**Excerpted records**.
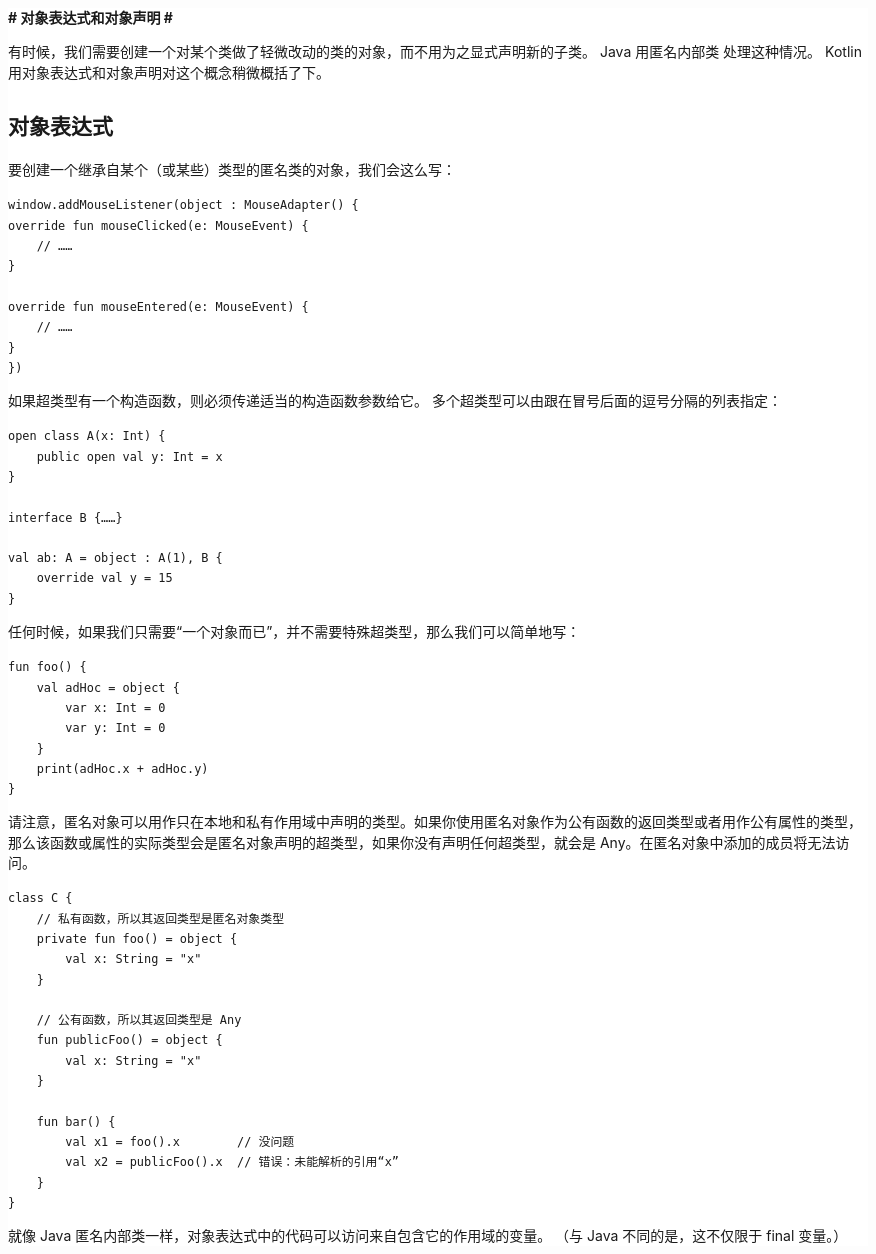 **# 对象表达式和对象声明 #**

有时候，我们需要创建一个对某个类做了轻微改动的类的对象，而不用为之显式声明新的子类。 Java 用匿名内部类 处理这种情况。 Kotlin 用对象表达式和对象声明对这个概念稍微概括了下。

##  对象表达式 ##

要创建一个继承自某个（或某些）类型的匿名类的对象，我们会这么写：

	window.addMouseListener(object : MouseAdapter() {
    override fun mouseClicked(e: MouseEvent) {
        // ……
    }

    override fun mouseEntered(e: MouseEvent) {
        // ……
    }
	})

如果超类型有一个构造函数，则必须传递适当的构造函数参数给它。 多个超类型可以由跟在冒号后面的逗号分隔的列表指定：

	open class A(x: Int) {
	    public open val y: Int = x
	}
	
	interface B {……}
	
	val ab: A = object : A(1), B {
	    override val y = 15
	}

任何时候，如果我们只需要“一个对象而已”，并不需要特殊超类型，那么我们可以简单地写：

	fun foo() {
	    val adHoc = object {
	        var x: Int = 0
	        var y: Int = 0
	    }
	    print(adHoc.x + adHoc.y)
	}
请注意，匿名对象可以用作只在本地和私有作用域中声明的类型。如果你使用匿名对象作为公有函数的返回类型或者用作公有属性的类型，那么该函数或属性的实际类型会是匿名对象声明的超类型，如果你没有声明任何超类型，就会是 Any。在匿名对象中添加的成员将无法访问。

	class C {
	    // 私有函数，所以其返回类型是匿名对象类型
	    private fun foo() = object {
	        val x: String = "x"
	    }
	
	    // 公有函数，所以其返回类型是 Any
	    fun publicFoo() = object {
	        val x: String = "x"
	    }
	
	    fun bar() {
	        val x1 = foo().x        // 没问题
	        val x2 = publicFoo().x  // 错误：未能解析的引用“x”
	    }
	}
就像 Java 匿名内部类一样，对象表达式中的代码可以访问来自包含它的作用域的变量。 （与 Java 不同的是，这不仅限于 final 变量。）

**Your assignment**. Leave out every line before the one containing "请注意，匿名对象可以用作只在". Transcribe that line and all lines after it through the end of the data above, exactly.

**Solved exercise**.
请注意，匿名对象可以用作只在本地和私有作用域中声明的类型。如果你使用匿名对象作为公有函数的返回类型或者用作公有属性的类型，那么该函数或属性的实际类型会是匿名对象声明的超类型，如果你没有声明任何超类型，就会是 Any。在匿名对象中添加的成员将无法访问。

	class C {
	    // 私有函数，所以其返回类型是匿名对象类型
	    private fun foo() = object {
	        val x: String = "x"
	    }
	
	    // 公有函数，所以其返回类型是 Any
	    fun publicFoo() = object {
	        val x: String = "x"
	    }
	
	    fun bar() {
	        val x1 = foo().x        // 没问题
	        val x2 = publicFoo().x  // 错误：未能解析的引用“x”
	    }
	}
就像 Java 匿名内部类一样，对象表达式中的代码可以访问来自包含它的作用域的变量。 （与 Java 不同的是，这不仅限于 final 变量。）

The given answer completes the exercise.